- **EXERCISE OBJECTIVE**
Go line by line through the data below and count those that hold "contribution". Return only the number.
━━━━━━━━━━━━━━━━━━━━━━━━━━━━━━
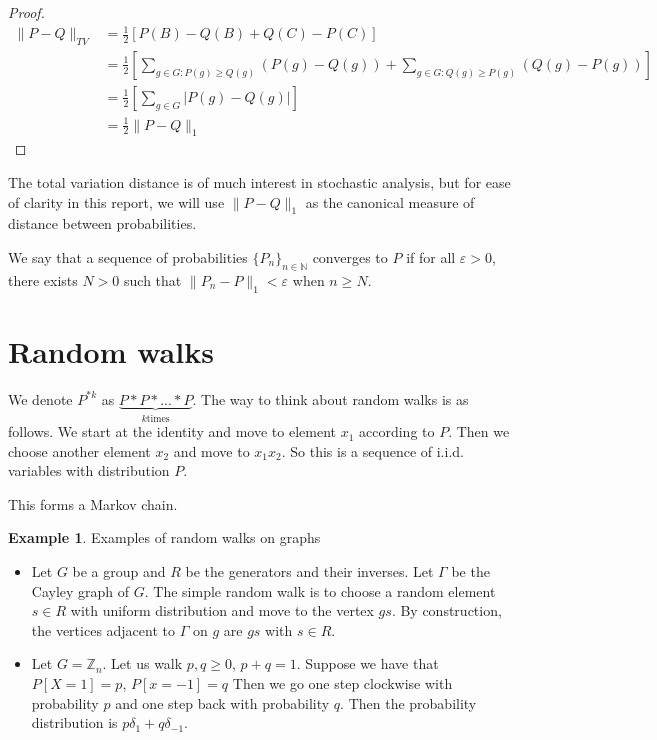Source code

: \documentclass[]{article}
\theoremstyle{definition}
\newtheorem{example}[theorem]{Example}
\numberwithin{theorem}{section}
\numberwithin{equation}{section}
\begin{document}
\begin{proof}
	\begin{align*}
		\|P - Q\|_{TV} &= \frac{1}{2}[P(B) - Q(B) + Q(C) - P(C)]\\
		&=\frac{1}{2}\left[ \sum_{g \in G : P(g) \geq Q(g)} (P(g) - Q(g)) + \sum_{g \in G : Q(g) \geq P(g)} (Q(g) - P(g)) \right]\\
		&= \frac{1}{2}\left[ \sum_{g \in G}|P(g) - Q(g)| \right]\\
		&= \frac{1}{2}\|P - Q\|_1
	\end{align*}
\end{proof}

The total variation distance is of much interest in stochastic analysis, but for ease of clarity in this report, we will use $\|P - Q\|_1$ as the canonical measure of distance between probabilities. 

We say that a sequence of probabilities $\lbrace P_n \rbrace_{n \in \mathbb{N}}$ converges to $P$ if for all $\varepsilon > 0$, there exists $N > 0$ such that $\|P_n - P \|_1 < \varepsilon$ when $n \geq N$. 
\section{Random walks}
We denote $P^{\ast k}$ as $\underbrace{P \ast P \ast ... \ast P}_{k \text{times}}$. 
The way to think about random walks is as follows. We start at the identity and move to element $x_1$ according to $P$. Then we choose another element $x_2$ and move to $x_1 x_2$. So this is a sequence of i.i.d. variables with distribution $P$.

This forms a Markov chain. 

\begin{example}
	Examples of random walks on graphs
	\begin{itemize}
		\item Let $G$ be a group and $R$ be the generators and their inverses. Let $\Gamma$ be the Cayley graph of $G$. The simple random walk is to choose a random element $s \in R$ with uniform distribution and move to the vertex $gs$. By construction, the vertices adjacent to $\Gamma$ on $g$ are $gs$ with $s \in R$.
		\item Let $G = \mathbb{Z}_n$. Let us walk  $p, q \geq 0$, $p + q = 1$. Suppose we have that $P[X = 1] = p$, $P[x = -1] = q$ Then we go one step clockwise with probability $p$ and one step back with probability $q$. Then the probability distribution is $p \delta_1 + q \delta_{-1}$. 
	\end{itemize}
\end{example}
\end{document}
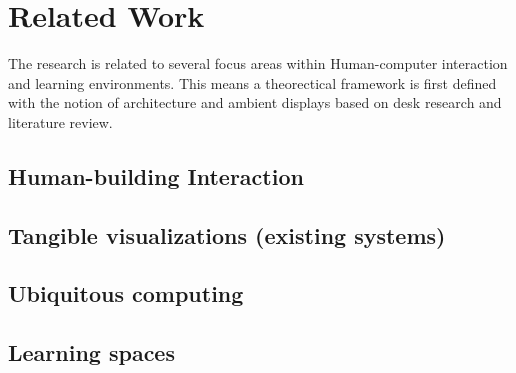 \section{Related Work}

The research is related to several focus areas within Human-computer interaction and learning environments. This means a theorectical framework is first defined with the notion of architecture and ambient displays based on desk research and literature review.

\subsection{Human-building Interaction}

\subsection{Tangible visualizations (existing systems)}

\subsection{Ubiquitous computing}

\subsection{Learning spaces}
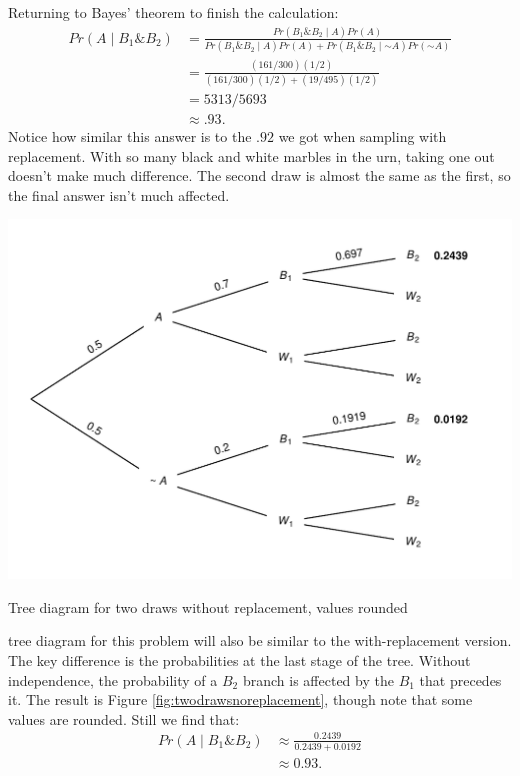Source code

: \documentclass[justified]{tufte-book}
\newcommand{\given}{\mid}
\renewcommand{\neg}{\mathbin{\sim}}
\renewcommand{\wedge}{\mathbin{\&}}
\newcommand{\p}{Pr}
\theoremstyle{definition}
\theoremstyle{definition}
\theoremstyle{definition}
\theoremstyle{remark}
\begin{document}
Returning to Bayes' theorem to finish the calculation:
\[
  \begin{aligned}
    \p(A \given B_1 \wedge B_2) &= \frac{\p(B_1 \wedge B_2 \given A)\p(A)}{\p(B_1 \wedge B_2 \given A) \p(A) + \p(B_1 \wedge B_2 \given \neg A) \p(\neg A)} \\
      &= \frac{(161/300)(1/2)}{(161/300)(1/2) + (19/495)(1/2)} \\
      &= 5313/5693 \\
      &\approx .93. 
  \end{aligned}
\]
Notice how similar this answer is to the \(.92\) we got when sampling with replacement. With so many black and white marbles in the urn, taking one out doesn't make much difference. The second draw is almost the same as the first, so the final answer isn't much affected.

\begin{marginfigure}
\includegraphics{_main_files/figure-latex/twodrawsnoreplacement-11} \caption[Tree diagram for two draws without replacement, values rounded]{Tree diagram for two draws without replacement, values rounded}\label{fig:twodrawsnoreplacement}
\end{marginfigure}

 tree diagram for this problem will also be similar to the with-replacement version. The key difference is the probabilities at the last stage of the tree. Without independence, the probability of a \(B_2\) branch is affected by the \(B_1\) that precedes it. The result is Figure \ref{fig:twodrawsnoreplacement}, though note that some values are rounded. Still we find that:
\[
  \begin{aligned}
     \p(A \given B_1 \wedge B_2) &\approx \frac{ 0.2439 }{ 0.2439 + 0.0192 } \\
                                 &\approx 0.93.
  \end{aligned}
\]
\end{document}
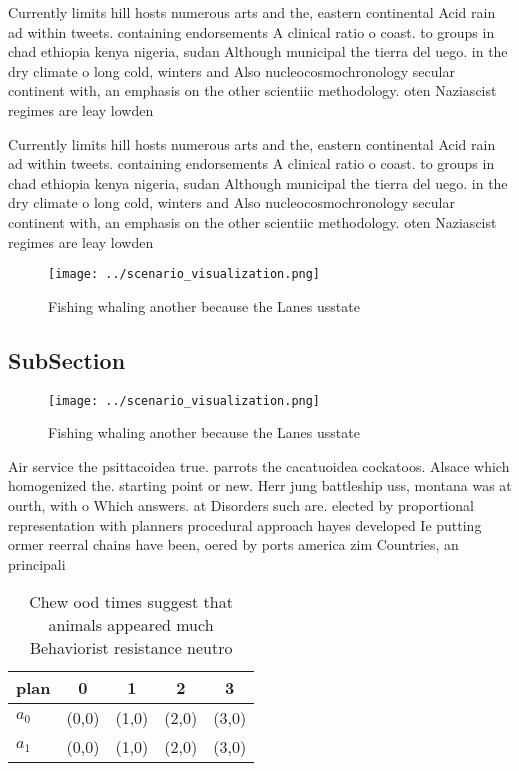 \documentclass[a4paper]{article}
\begin{document}
Currently limits hill hosts numerous arts and the, eastern continental Acid rain ad within tweets. containing endorsements A clinical ratio o coast. to groups in chad ethiopia kenya nigeria, sudan Although municipal the tierra del uego. in the dry climate o long cold, winters and Also nucleocosmochronology secular continent with, an emphasis on the other scientiic methodology. oten Naziascist regimes are leay lowden

Currently limits hill hosts numerous arts and the, eastern continental Acid rain ad within tweets. containing endorsements A clinical ratio o coast. to groups in chad ethiopia kenya nigeria, sudan Although municipal the tierra del uego. in the dry climate o long cold, winters and Also nucleocosmochronology secular continent with, an emphasis on the other scientiic methodology. oten Naziascist regimes are leay lowden

\begin{figure}
\centering
\texttt{[image: ../scenario\_visualization.png]}
\caption{Fishing whaling another because the Lanes usstate
}
\end{figure}
 
\subsection{SubSection}

\begin{figure}
\centering
\texttt{[image: ../scenario\_visualization.png]}
\caption{Fishing whaling another because the Lanes usstate
}
\end{figure}
 
Air service the psittacoidea true. parrots the cacatuoidea cockatoos. Alsace which homogenized the. starting point or new. Herr jung battleship uss, montana was at ourth, with o Which answers. at Disorders such are. elected by proportional representation with planners procedural approach hayes developed Ie putting ormer reerral chains have been, oered by ports america zim Countries, an principali

\begin{table}
\begin{adjustbox}{width=0.5\columnwidth}
\begin{tabular}{|l|l|l|l|l|}
\hline
\textbf{plan} & \multicolumn{1}{c|}{\textbf{0}} & \multicolumn{1}{c|}{\textbf{1}} & \multicolumn{1}{c|}{\textbf{2}} & \multicolumn{1}{c|}{\textbf{3}} \\ \hline
\textbf{$a_0$}  & (0,0) & (1,0) & (2,0) & (3,0) \\ \hline
\textbf{$a_1$}  & (0,0) & (1,0) & (2,0) & (3,0) \\ \hline
\end{tabular}
\end{adjustbox}
\caption{Chew ood times suggest that animals appeared much Behaviorist resistance neutro
}
\end{table}
\end{document}
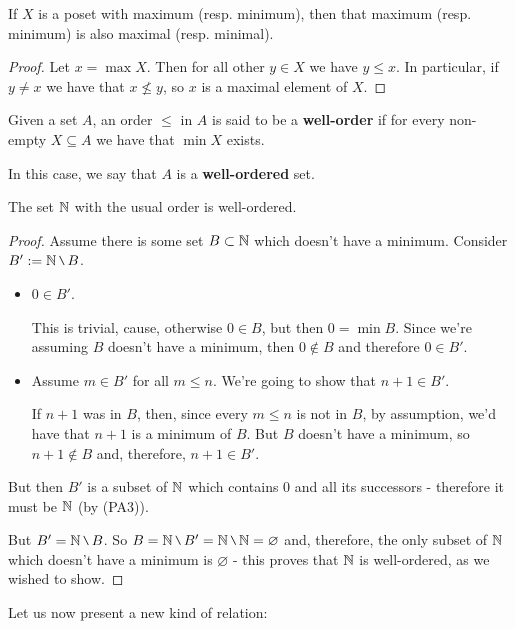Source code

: \begin{lemma}
	If $X$ is a poset with maximum (resp. minimum), then that maximum (resp. minimum) is also maximal (resp. minimal).
\end{lemma}
\begin{proof}
	Let $x=\max X$. Then for all other $y\in X$ we have $y\leq x$. In particular, if $y\neq x$ we have that $x\not\leq y$, so $x$ is a maximal element of $X$.
\end{proof}

\begin{df}
	Given a set $A$, an order $\leq $ in $A$ is said to be a \textbf{well-order} if for every non-empty $X\subseteq A$ we have that $\min X$ exists.
	
	In this case, we say that $A$ is a \textbf{well-ordered} set.
\end{df}

\begin{theorem}
	The set $\mathbb N$ with the usual order is well-ordered.
\end{theorem}
\begin{proof}
	Assume there is some set $B\subset\mathbb N$ which doesn't have a minimum. Consider $B':=\N\setminus B$.
	
	\begin{itemize}
		\item $0\in B'$.
		
		This is trivial, cause, otherwise $0\in B$, but then $0=\min B$. Since we're assuming $B$ doesn't have a minimum, then $0\notin B$ and therefore $0\in B'$.
		
		\item Assume $m\in B'$ for all $m\leq n$. We're going to show that $n+1\in B'$.
		
		If $n+1$ was in $B$, then, since every $m\leq n$ is not in $B$, by assumption, we'd have that $n+1$ is a minimum of $B$. But $B$ doesn't have a minimum, so $n+1\notin B$ and, therefore, $n+1\in B'$.
	\end{itemize}

But then $B'$ is a subset of $\mathbb N$ which contains $0$ and all its successors - therefore it must be $\mathbb N$ (by (PA3)).

But $B'=\N\setminus B$. So $B=\N\setminus B'=\N\setminus\N=\varnothing$ and, therefore, the only subset of $\mathbb N$ which doesn't have a minimum is $\varnothing$ - this proves that $\mathbb N$ is well-ordered, as we wished to show.
\end{proof}

Let us now present a new kind of relation:

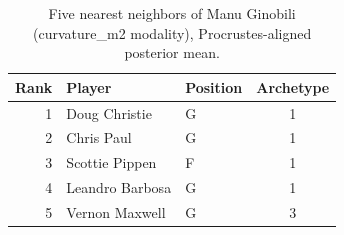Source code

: \begin{table}[htbp]
  \centering\small
  \begin{tabular}{rllc}
    \toprule
    Rank & Player & Position & Archetype \\
    \midrule
    1 & Doug Christie & G & 1 \\
    2 & Chris Paul & G & 1 \\
    3 & Scottie Pippen & F & 1 \\
    4 & Leandro Barbosa & G & 1 \\
    5 & Vernon Maxwell & G & 3 \\
    \bottomrule
  \end{tabular}
  \caption{Five nearest neighbors of Manu Ginobili (curvature_m2 modality), Procrustes-aligned posterior mean.}
  \label{tab:Manu_Ginobili_neighbors_curvature_m2}
\end{table}

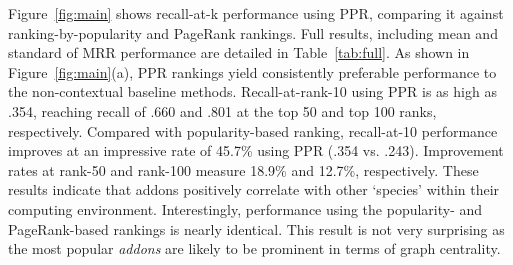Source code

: \documentclass[ijoc,nonblindrev]{informs3} %
\numberwithin{equation}{subsection}
\begin{document}
Figure~\ref{fig:main} shows recall-at-k performance using PPR, comparing it against ranking-by-popularity and PageRank rankings. Full results, including mean and standard of MRR performance are detailed in Table~\ref{tab:full}. As shown in Figure~\ref{fig:main}(a), PPR rankings yield consistently preferable performance to the non-contextual baseline methods. Recall-at-rank-10 using PPR is as high as .354, reaching recall of .660 and .801 at the top 50 and top 100 ranks, respectively. Compared with popularity-based ranking, recall-at-10 performance improves at an impressive rate of 45.7\% using PPR (.354 vs. .243). Improvement rates at rank-50 and rank-100 measure 18.9\% and 12.7\%, respectively. These results indicate that addons positively correlate with other `species' within their computing environment. Interestingly, performance using the popularity- and PageRank-based rankings is nearly identical. This result is not very surprising as the most popular {\it addons} are likely to be prominent in terms of graph centrality. 
\iffalse
\end{document}
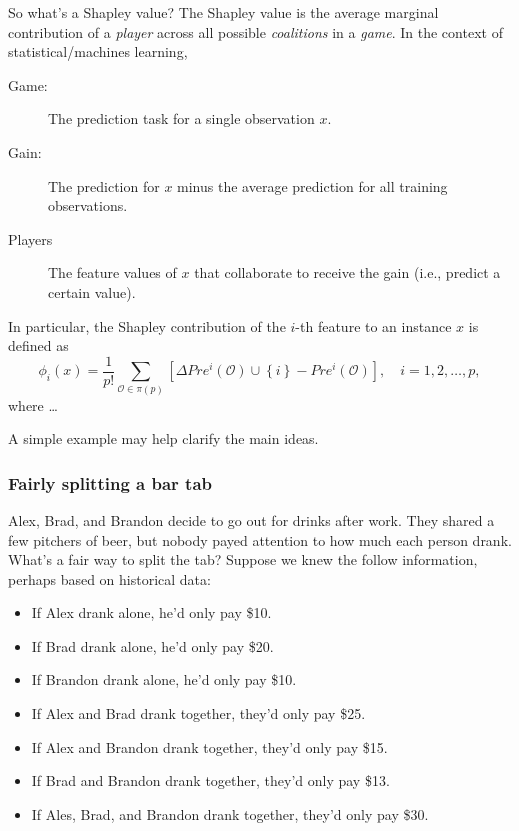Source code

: So what's a Shapley value? The Shapley value is the average marginal
contribution of a \emph{player} across all possible \emph{coalitions} in
a \emph{game}. In the context of statistical/machines learning,

\begin{description}

  \item[Game:] The prediction task for a single observation $x$.
  
  \item[Gain:] The prediction for $x$ minus the average prediction for all training observations.
  
  \item[Players] The feature values of $x$ that collaborate to receive the gain (i.e., predict a certain value).
  
\end{description}

In particular, the Shapley contribution of the \(i\)-th feature to an
instance \(x\) is defined as \begin{equation}
\nonumber
\phi_i\left(x\right) = \frac{1}{p!} \sum_{\mathcal{O} \in \pi\left(p\right)} \left[\Delta Pre^i\left(\mathcal{O}\right) \cup \left\{i\right\} - Pre^i\left(\mathcal{O}\right)\right], \quad i = 1, 2, \dots, p,
\end{equation} where \ldots{}

A simple example may help clarify the main ideas.

\hypertarget{fairly-splitting-a-bar-tab}{%
\subsubsection{Fairly splitting a bar
tab}\label{fairly-splitting-a-bar-tab}}

Alex, Brad, and Brandon decide to go out for drinks after work. They
shared a few pitchers of beer, but nobody payed attention to how much
each person drank. What's a fair way to split the tab? Suppose we knew
the follow information, perhaps based on historical data:

\begin{itemize}

  \item If Alex drank alone, he'd only pay \$10.
  
  \item If Brad drank alone, he'd only pay \$20.
  
  \item If Brandon drank alone, he'd only pay \$10.
  
  \item If Alex and Brad drank together, they'd only pay \$25.
  
  \item If Alex and Brandon drank together, they'd only pay \$15.
  
  \item If Brad and Brandon drank together, they'd only pay \$13.
  
  \item If Ales, Brad, and Brandon drank together, they'd only pay \$30.

\end{itemize}

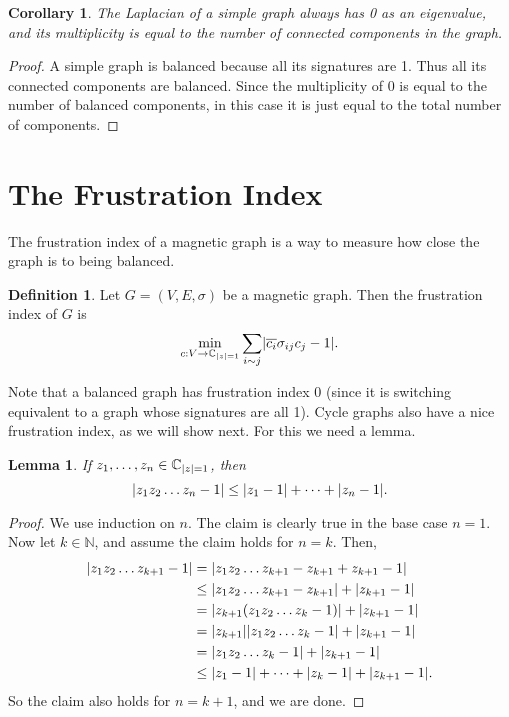 \documentclass[12pt]{article}
\newtheorem{corollary}[thm]{Corollary}
\newtheorem{lem}[thm]{Lemma}
\theoremstyle{definition}
\newtheorem{defn}[thm]{Definition}
\newcommand{\N}{\mathbb N}
\newcommand{\C}{\mathbb C}
\DeclarePairedDelimiter\abs{\lvert}{\rvert}%
\begin{document}
\begin{corollary}
The Laplacian of a simple graph always has 0 as an eigenvalue, and its multiplicity is equal to the number of connected components in the graph.
\end{corollary}
\begin{proof}
A simple graph is balanced because all its signatures are 1. Thus all its connected components are balanced. Since the multiplicity of 0 is equal to the number of balanced components, in this case it is just equal to the total number of components.
\end{proof}

\section{The Frustration Index}
The frustration index of a magnetic graph is a way to measure how close the graph is to being balanced.

\begin{defn}
Let $G = (V, E, \sigma)$ be a magnetic graph. Then the frustration index of $G$ is 
$$
\min_{c: V \rightarrow \C_{\abs*z = 1}}
\sum_{i \sim j} 
\abs*{\overline{c_i} \sigma_{ij} c_j - 1}.
$$
\end{defn}

Note that a balanced graph has frustration index 0 (since it is switching equivalent to a graph whose signatures are all 1). Cycle graphs also have a nice frustration index, as we will show next. For this we need a lemma.

\begin{lem}\label{lemma for cycle frustration}
If $z_1, \dots, z_n \in \C_{\abs*z = 1}$, then
$$
\abs*{z_1 z_2 \dots z_n - 1} \leq \abs*{z_1 - 1} + \dots + \abs*{z_n - 1}.
$$
\end{lem}
\begin{proof}
We use induction on $n$. The claim is clearly true in the base case $n = 1$. Now let $k \in \N$, and assume the claim holds for $n = k$. Then,
\begin{align*}
\abs*{z_1 z_2 \dots z_{k+1} - 1}
&= \abs*{z_1 z_2 \dots z_{k+1} - z_{k+1} + z_{k+1} - 1} \\
&\leq \abs*{z_1 z_2 \dots z_{k+1} - z_{k+1}} + \abs*{z_{k+1} - 1}\\
&= \abs*{z_{k+1}(z_1 z_2 \dots z_{k} - 1)} + \abs*{z_{k+1} - 1} \\
&= \abs*{z_{k+1}} \abs*{z_1 z_2 \dots z_{k} - 1} + \abs*{z_{k+1} - 1} \\
&= \abs*{z_1 z_2 \dots z_{k} - 1} + \abs*{z_{k+1} - 1} \\
&\leq \abs*{z_1 - 1} + \dots + \abs*{z_k - 1} + \abs*{z_{k+1} - 1}.
\end{align*}
So the claim also holds for $n = k + 1$, and we are done.
\end{proof}
\end{document}
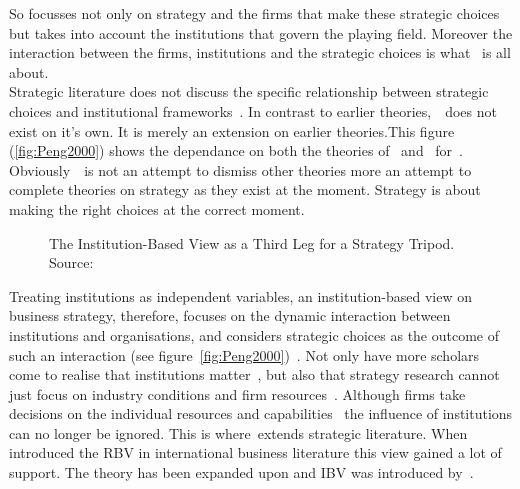 

So \ibv focusses not only on strategy and the firms that make these strategic choices but takes into account the institutions that govern the playing field. Moreover the interaction between the firms, institutions and the strategic choices is what \ibv~is all about.\\
Strategic literature does not discuss the specific relationship between strategic choices and institutional frameworks~\citep{Peng:2008us}.
In contrast to earlier theories,~\ibv~does not exist on it's own. It is merely an extension on earlier theories.This figure (\ref{fig:Peng2000}) shows the dependance on both the theories of~\cite{Barney:2001wq} and~\cite{Porter:1980to} for~\ibv. 
Obviously~\ibv~is not an attempt to dismiss other theories more an attempt to complete theories on strategy as they exist at the moment. 
Strategy is about making the right choices at the correct moment. 


%
\begin{figure}
\centering

\caption[The Institution-Based View as a Third Leg for a Strategy Tripod]{The Institution-Based View as a Third Leg for a Strategy Tripod. Source:~\citep{Peng:2009vt}}%
\label{fig:Peng2009} 
\end{figure}


Treating institutions as independent variables, an institution-based view on business strategy, therefore, focuses on the dynamic interaction between institutions and organisations, and considers strategic choices as the outcome of such an interaction (see figure~\ref{fig:Peng2000})~\citep{Peng:2002ef}.
Not only have more scholars come to realise that institutions matter~\citep{Powell:1991wn,Scott:2001tt}, but also that strategy research cannot just focus on industry conditions and firm resources~\citep{Khanna:1997wd}.
Although firms take decisions on the individual resources and capabilities~\cite{Barney:1991ur} the influence of institutions can no longer be ignored. This is where~\ibv extends strategic literature.
When introduced the \gls{RBV} in international business literature this view gained a lot of support. 
The theory has been expanded upon and \gls{IBV} was introduced by~\citep{Kostova:1999wt,Meyer:2009ue,Wang:2012ge}.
━━━━━━━━━━━━━━━━━━━━━━━━━━━━━━
- **TASK ANSWER**
2